Systems fail and everybody has to accept this fact and be realistic about the situation that outages will eventually occur. The important thing is how you react to the outage and how well prepared you are. When an outage occurs, there are two measurements that indicate the success of recovery. These are defined as the RTO and MTO.
RTO – Recovery Time Objective
The RTO is the time it takes to recover from an outage. As the name implies the shorter this value is, the better it is.
MTO – Maximum Tolerable Outage
The MTO is the maximum time a business can run with its services down. Each service can have a different MTO, depending on various factors.
Any system admin should know the RTO and the MTO beforehand as part of the business recovery plan and have calculated values. Such values would be helpful in case of outages, as they can show which systems should be brought up first.
The RTO/MTO values should be technically possible, meaning that they need to be tested in business recovery simulations. For example, if during the simulation when there is no pressure the recovery takes 40 minutes then the RTO for such a situation cannot be 15 mins. If the RTO needs to be 15 minutes then the plan needs to completely change and technical requirements need to be modified to be able to meet those targets.

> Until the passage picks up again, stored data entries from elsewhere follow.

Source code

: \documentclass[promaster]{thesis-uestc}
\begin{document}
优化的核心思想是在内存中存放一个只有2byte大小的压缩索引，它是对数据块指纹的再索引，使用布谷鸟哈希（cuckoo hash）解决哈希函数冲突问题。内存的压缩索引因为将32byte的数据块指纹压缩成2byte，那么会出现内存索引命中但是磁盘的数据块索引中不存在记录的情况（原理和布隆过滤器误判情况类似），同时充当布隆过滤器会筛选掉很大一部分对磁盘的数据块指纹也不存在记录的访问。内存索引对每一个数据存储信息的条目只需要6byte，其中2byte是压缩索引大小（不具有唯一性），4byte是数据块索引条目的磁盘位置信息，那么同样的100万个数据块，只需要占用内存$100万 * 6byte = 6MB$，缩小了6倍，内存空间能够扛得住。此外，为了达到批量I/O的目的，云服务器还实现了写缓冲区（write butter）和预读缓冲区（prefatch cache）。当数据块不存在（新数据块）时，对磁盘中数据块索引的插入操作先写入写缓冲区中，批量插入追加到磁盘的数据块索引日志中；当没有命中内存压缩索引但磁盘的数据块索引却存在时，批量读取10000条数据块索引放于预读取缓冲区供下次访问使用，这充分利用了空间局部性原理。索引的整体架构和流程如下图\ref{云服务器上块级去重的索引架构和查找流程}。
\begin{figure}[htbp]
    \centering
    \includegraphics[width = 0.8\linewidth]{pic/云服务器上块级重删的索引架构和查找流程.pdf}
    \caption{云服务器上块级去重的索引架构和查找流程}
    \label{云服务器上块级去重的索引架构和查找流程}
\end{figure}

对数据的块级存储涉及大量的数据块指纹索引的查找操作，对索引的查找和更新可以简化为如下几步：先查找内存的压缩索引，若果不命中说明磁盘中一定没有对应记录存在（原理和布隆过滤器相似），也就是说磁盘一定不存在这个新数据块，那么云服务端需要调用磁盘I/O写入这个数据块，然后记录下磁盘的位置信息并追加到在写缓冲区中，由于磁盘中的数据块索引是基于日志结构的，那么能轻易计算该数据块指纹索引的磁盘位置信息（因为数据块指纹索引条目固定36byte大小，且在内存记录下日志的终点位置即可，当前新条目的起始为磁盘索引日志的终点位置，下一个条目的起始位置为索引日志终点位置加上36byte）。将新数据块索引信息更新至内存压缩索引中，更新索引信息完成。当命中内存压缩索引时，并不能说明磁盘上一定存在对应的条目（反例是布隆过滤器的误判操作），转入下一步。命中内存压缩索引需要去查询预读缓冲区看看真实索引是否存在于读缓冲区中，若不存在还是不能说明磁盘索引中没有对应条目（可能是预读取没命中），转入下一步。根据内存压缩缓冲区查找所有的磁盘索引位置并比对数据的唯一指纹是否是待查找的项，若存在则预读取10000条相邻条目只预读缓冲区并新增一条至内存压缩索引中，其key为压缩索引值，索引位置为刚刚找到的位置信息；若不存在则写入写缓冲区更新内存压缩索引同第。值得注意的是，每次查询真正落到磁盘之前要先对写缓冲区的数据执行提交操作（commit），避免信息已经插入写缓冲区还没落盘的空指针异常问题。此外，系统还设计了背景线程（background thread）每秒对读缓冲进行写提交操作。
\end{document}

Although MTO and RTO are typically fixed, there are situations where MTOs and RTOs can have different values. Let’s take for example an online shop for gifts and gadgets. During the holiday period, the traffic and sales would be much higher than other days thus different MTO/RTO needs to be defined for such situations.
Ultimately it is important that one is prepared for when systems go down because they will! The only way to be prepared is to run simulations for your business recovery plan such that you can verify your RTOs and MTOs. Of course, having monitoring like Netumo will help in keeping with the pre-defined RTO / MTO as you would know sooner when an issue occurs and can start the recovery immediately.